Ecosyste.ms: Awesome

An open API service indexing awesome lists of open source software.

Awesome Lists | Featured Topics | Projects

https://github.com/hoverslam/image-segmentation

Multi-class image segmentation using a U-Net architecture.
https://github.com/hoverslam/image-segmentation

image-segmentation pytorch unet

Last synced: 16 days ago
JSON representation

Multi-class image segmentation using a U-Net architecture.

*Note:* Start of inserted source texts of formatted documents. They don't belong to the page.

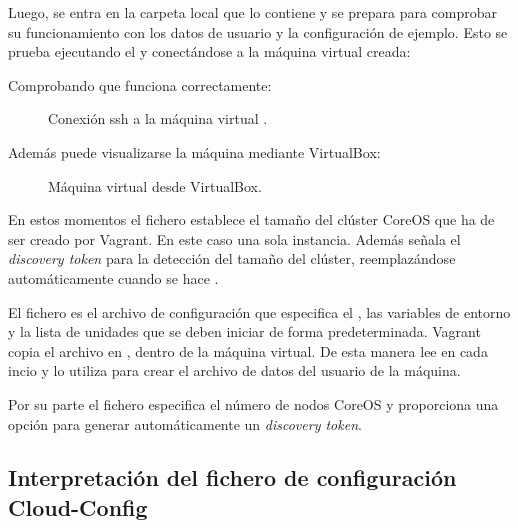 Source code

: Luego, se entra en la carpeta local que lo contiene y se prepara para comprobar su funcionamiento con los datos de usuario y la configuración de ejemplo. Esto se prueba ejecutando el  y conectándose a la máquina virtual creada: 


Comprobando que funciona correctamente:

\begin{figure}[H]
\caption{Conexión ssh a la máquina virtual .\label{fig:figure_placement_example}}
\end{figure}

Además puede visualizarse la máquina mediante VirtualBox:

\begin{figure}[H]
\caption{Máquina virtual  desde VirtualBox.\label{fig:figure_placement_example}}
\end{figure}

En estos momentos el fichero  establece el tamaño del clúster CoreOS que ha de ser creado por Vagrant. En este caso una sola instancia. Además señala el \textit{discovery token} para la detección del tamaño del clúster, reemplazándose automáticamente cuando se hace .

El fichero  es el archivo de configuración  que especifica el , las variables de entorno y la lista de unidades que se deben iniciar de forma predeterminada. Vagrant copia el archivo  en , dentro de la máquina virtual. De esta manera  lee  en cada incio y lo utiliza para crear el archivo de datos del usuario de la máquina.

Por su parte el fichero  especifica el número de nodos CoreOS y proporciona una opción para generar automáticamente un \textit{discovery token}.

\subsection{Interpretación del fichero de configuración Cloud-Config}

Awesome Lists containing this project

README

        

# Image Segmentation

This repository contains a deep learning project focused on performing image segmentation on the Oxford-IIIT Pet Dataset. Utilizing a U-Net architecture, the model is trained to accurately segment pet images, identifying the precise boundaries of the animals within the images. This project serves as a practical example of implementing U-Net for semantic segmentation tasks in computer vision.

## Installation

1. Clone the repository:

```
git clone https://github.com/hoverslam/image-segmentation
```

2. Navigate to the directory:

```
cd image-segmentation
```

3. Set up a virtual environment:

```bash
# Create a virtual environment
python -3.11 -m venv .venv

# Activate the virtual environment
.venv\Scripts\activate
```

4. (Optional) Install PyTorch with CUDA support:

```
pip install torch==2.3.1 torchvision==0.18.1 --index-url https://download.pytorch.org/whl/cu118
```

5. Install the dependencies:

```
pip install -r requirements.txt
```

## U-Net

The U-Net architecture is a convolutional neural network designed for image segmentation. It consists of an encoder that captures context and a decoder that enables precise localization, making it highly effective for segmenting images. Skip connections are a key feature of U-Net that link the encoder and decoder pathways directly. They preserve high-resolution features and detailed spatial information by combining low-level details with high-level context.

> [U-Net: Convolutional Networks for Biomedical Image Segmentation](https://arxiv.org/abs/1505.04597) by Olaf Ronneberger, Philipp Fischer, and Thomas Brox (2015).

## Dataset

The [Oxford-IIIT Pet Dataset](https://www.robots.ox.ac.uk/~vgg/data/pets/) is a collection of images featuring 37 different pet breeds. Each image comes with a corresponding segmentation mask that divides the image into three distinct classes: pet, background, and border. The dataset provides a total of 7349 images, split into 3680 training samples and 3669 test samples. Notably, the training data is further divided into training and validation sets using a 75:25 ratio.

## Results

| | Train | Val | Test |
|---|---|---|---|
| IoU | 0.7718 | 0.7013 | 0.6976 |
| Accuracy | 0.9507 | 0.9224 | 0.9181 |


Example images with ground truth mask and predcition

## License

The code in this project is licensed under the [MIT License](LICENSE.txt).